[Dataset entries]

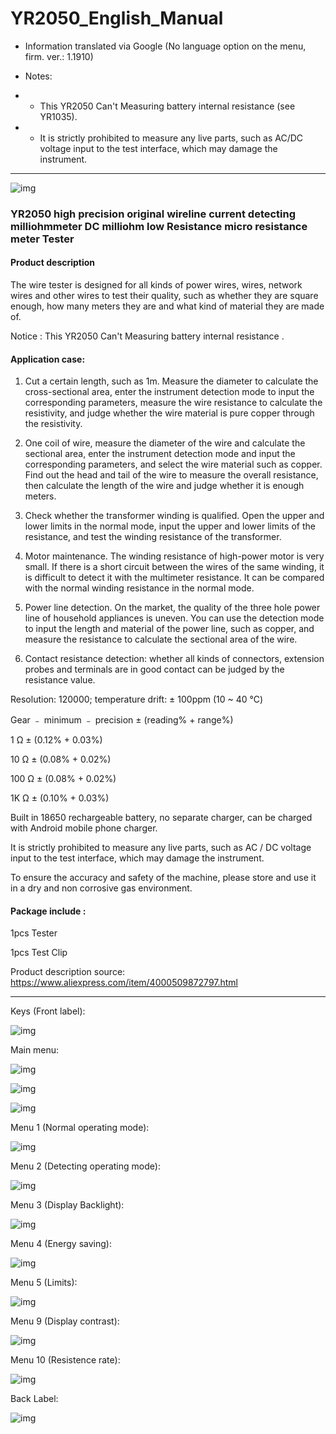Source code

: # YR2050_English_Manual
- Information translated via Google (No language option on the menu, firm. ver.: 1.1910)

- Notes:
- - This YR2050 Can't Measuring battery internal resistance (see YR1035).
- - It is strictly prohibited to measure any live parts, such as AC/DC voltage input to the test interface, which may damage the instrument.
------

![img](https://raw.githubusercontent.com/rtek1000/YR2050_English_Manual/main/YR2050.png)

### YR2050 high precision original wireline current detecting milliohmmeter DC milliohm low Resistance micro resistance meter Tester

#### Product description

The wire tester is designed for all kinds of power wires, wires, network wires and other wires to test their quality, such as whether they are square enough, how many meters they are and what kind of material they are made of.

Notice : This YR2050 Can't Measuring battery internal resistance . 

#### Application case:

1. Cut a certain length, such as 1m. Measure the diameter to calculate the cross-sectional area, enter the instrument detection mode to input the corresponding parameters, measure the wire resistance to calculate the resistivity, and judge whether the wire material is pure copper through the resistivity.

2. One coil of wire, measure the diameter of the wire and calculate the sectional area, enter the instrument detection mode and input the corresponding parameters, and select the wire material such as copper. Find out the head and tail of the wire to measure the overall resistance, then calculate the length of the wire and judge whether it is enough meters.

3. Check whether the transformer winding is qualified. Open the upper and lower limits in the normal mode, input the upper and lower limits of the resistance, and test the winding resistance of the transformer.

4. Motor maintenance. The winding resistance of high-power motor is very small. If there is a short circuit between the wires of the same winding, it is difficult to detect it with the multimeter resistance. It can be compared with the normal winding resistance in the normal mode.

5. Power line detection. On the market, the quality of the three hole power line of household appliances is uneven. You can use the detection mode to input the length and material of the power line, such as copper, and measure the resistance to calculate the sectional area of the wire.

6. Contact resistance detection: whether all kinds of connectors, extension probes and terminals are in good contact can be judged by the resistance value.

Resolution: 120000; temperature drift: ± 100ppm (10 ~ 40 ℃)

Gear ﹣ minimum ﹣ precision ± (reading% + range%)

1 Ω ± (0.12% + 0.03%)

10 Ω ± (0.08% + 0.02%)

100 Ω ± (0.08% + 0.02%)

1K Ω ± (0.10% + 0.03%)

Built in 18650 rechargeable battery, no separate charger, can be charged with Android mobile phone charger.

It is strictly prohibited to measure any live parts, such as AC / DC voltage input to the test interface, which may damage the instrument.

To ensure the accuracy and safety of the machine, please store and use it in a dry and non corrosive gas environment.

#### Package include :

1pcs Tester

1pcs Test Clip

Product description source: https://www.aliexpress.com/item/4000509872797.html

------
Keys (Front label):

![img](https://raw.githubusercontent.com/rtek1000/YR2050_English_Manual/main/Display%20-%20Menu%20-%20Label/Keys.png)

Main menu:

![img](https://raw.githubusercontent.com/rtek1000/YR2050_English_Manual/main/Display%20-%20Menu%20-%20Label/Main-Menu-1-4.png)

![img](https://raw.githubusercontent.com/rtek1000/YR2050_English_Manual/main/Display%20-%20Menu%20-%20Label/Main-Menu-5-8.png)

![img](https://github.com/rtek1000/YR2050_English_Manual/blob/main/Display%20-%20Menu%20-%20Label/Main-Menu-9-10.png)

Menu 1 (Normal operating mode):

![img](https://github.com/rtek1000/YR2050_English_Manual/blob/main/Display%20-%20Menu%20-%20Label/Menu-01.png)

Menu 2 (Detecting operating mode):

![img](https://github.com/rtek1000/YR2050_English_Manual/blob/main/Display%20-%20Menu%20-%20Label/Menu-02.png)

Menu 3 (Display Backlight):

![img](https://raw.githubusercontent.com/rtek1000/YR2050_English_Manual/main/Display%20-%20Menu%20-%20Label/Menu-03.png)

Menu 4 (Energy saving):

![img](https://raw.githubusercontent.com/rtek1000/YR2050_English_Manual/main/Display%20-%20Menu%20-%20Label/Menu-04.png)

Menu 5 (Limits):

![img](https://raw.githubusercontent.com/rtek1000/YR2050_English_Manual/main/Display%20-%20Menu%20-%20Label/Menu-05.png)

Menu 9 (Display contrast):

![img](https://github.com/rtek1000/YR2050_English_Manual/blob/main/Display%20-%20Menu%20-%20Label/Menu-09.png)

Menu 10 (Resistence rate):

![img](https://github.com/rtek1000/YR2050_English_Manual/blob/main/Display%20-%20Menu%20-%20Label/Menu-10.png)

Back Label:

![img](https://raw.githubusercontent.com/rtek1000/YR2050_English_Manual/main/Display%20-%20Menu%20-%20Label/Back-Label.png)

--

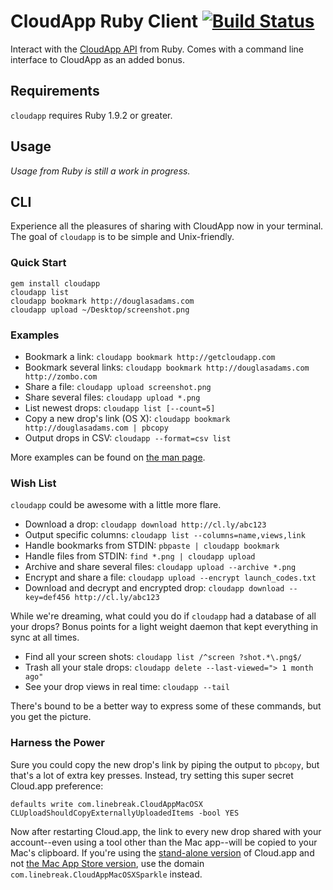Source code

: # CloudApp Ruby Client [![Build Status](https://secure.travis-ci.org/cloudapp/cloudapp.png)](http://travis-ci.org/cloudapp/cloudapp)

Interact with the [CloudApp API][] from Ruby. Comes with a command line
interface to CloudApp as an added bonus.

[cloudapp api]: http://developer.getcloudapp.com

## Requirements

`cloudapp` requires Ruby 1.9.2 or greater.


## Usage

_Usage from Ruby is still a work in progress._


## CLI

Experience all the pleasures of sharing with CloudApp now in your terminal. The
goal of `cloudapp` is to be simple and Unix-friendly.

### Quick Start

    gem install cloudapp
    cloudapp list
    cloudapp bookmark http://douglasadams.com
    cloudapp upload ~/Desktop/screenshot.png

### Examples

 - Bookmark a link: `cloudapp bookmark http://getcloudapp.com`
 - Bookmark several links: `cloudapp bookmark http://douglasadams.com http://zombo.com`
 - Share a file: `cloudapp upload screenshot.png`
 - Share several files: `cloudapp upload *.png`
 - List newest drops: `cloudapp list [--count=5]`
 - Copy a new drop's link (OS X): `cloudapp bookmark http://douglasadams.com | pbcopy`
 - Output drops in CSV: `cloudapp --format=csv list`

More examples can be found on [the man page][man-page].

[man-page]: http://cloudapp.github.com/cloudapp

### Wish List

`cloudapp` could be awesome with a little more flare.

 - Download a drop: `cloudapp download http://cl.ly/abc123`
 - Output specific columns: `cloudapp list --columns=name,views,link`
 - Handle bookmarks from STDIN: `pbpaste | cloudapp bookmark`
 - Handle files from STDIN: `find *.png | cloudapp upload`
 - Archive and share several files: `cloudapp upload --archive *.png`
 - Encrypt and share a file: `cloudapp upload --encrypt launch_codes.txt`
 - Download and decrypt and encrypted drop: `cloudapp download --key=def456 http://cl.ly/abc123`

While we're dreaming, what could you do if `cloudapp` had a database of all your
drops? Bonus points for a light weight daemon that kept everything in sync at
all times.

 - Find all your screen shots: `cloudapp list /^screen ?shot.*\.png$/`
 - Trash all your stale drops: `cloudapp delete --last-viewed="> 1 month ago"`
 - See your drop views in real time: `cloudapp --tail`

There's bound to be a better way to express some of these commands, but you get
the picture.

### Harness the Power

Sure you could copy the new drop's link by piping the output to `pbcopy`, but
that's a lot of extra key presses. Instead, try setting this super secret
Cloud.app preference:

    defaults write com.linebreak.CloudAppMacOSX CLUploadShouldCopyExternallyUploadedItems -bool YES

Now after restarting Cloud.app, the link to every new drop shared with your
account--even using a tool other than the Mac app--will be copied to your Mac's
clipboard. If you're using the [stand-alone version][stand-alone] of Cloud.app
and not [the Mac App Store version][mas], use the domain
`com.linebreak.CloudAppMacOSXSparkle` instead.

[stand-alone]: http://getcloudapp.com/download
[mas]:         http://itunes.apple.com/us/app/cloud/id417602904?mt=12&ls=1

==

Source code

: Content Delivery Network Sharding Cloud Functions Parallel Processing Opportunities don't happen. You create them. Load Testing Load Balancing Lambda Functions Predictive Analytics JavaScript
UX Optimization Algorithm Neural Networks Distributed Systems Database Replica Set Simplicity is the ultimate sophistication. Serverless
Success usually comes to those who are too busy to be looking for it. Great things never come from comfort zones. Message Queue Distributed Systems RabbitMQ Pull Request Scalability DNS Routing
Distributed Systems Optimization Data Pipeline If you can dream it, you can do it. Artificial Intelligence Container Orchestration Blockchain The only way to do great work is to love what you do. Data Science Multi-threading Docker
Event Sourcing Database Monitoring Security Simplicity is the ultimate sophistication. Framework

PROBLEM DETAILS =>
Output the lines above between the one holding "3. Check whether" and the one holding "4. Motor maintenance.", inclusive, with nothing before or after them.

RESPONSE TO THIS TASK =>
3. Check whether the transformer winding is qualified. Open the upper and lower limits in the normal mode, input the upper and lower limits of the resistance, and test the winding resistance of the transformer.

4. Motor maintenance. The winding resistance of high-power motor is very small. If there is a short circuit between the wires of the same winding, it is difficult to detect it with the multimeter resistance. It can be compared with the normal winding resistance in the normal mode.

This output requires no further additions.